Upon the children being eligible for enrolment at an infants/primary school, the father shall enrol the children at D School.
The father is restrained from relocating the children’s residence to a place outside the catchment zone of the D School until the child E no longer attends that school.
The father shall authorise and request the principal of any school attended by the children to provide to the maternal grandmother, at her expense, copies of all school reports and school photograph order forms relating to the children.
The father and maternal grandmother shall forthwith inform the other, and keep the other informed, in writing of their respective current residential address and mobile telephone number.
In the event of any party notifying either the police or a prescribed child welfare authority that either child has been or is the subject of actual or potential abuse, the notifying party shall simultaneously, or as soon as possible thereafter, provide to the person to whom the notification is made:
(a)A copy of these orders; and
(b)A copy of these reasons for judgment
Pursuant to s 65DA(2) and s 62B of the Family Law Act, particulars of the obligations that these orders create, particulars of the consequences that may follow contravention of these orders, and details of assistance to comply with these orders are set out in the attached Fact Sheet, which forms part of these orders.

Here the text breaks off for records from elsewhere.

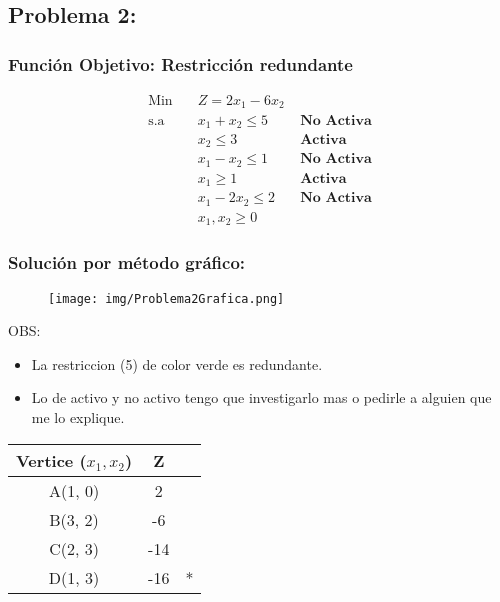 \documentclass{templateNote}
\begin{document}
\newpage
\subsection*{Problema 2:}
\subsubsection*{Función Objetivo: Restricción redundante}
\begin{equation*}
    \begin{aligned}
        \text{Min} \quad & Z = 2x_1 - 6x_2 \\
        \text{s.a} \quad & x_1 + x_2 \leq 5 \quad &\textbf{No Activa} \\
        & x_2 \leq 3 \quad &\textbf{Activa} \\
        & x_1 - x_2 \leq 1 \quad &\textbf{No Activa} \\
        & x_1 \geq 1 \quad &\textbf{Activa} \\
        & x_1 - 2x_2 \leq 2 \quad &\textbf{No Activa} \\
        &x_1,x_2 \geq 0
    \end{aligned}
\end{equation*}

\subsubsection*{Solución por método gráfico:}
\begin{figure}[H]
    \centering
    \texttt{[image: img/Problema2Grafica.png]}
\end{figure}
OBS:
\begin{itemize}
    \item La restriccion (5) de color verde es redundante.
    \item Lo de activo y no activo tengo que investigarlo mas o pedirle a alguien que me lo explique.
\end{itemize}
\begin{center}
    \begin{tabular}{|c|c|c|}
        \hline
        \textbf{Vertice ($x_1,x_2$)} & Z &  \\ \hline
        A(1, 0) & 2 & \\ \hline
        B(3, 2) & -6 & \\ \hline
        C(2, 3) & -14 & \\ \hline
        D(1, 3) & -16 & * \\ \hline
    \end{tabular}
\end{center}
\end{document}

The Independent Children’s Lawyer is discharged upon the expiration of any applicable appeal period.
Costs are reserved for 28 days.
Any and all other outstanding applications are dismissed.
Note: The form of the order is subject to the entry of the order in the Court’s records.
IT IS NOTED that publication of this judgment by this Court under the pseudonym Glavas & Forsyth and Anor has been approved by the Chief Justice pursuant to s 121(9)(g) of the Family Law Act 1975 (Cth).
Note: This copy of the Court’s Reasons for Judgment may be subject to review to remedy minor typographical or grammatical errors (r 17.02A(b) of the Family Law Rules 2004 (Cth)), or to record a variation to the order pursuant to r 17.02 Family Law Rules 2004 (Cth).
| FAMILY COURT OF AUSTRALIA AT NEWCASTLE |
FILE NUMBER: NCC 260 of 2016
| Mr Glavas |
Applicant
And
| Ms Forsyth |
First Respondent
And
| Ms Jenson |
Second Respondent
And
| Secretary of the Department of Family and Community Services |
Intervener
And
Independent Children’s Lawyer
REASONS FOR JUDGMENT
Introduction
These proceedings concern parenting orders under Part VII of the Family Law Act 1975 (Cth) (“the Act”) in respect of the two children of the applicant father and first respondent mother. The children’s maternal grandmother is the second respondent to the proceedings. The Secretary of the NSW Department of Family and Community Service (“the Department”) belatedly intervened in the proceedings on the first day of trial pursuant to s 92A of the Act.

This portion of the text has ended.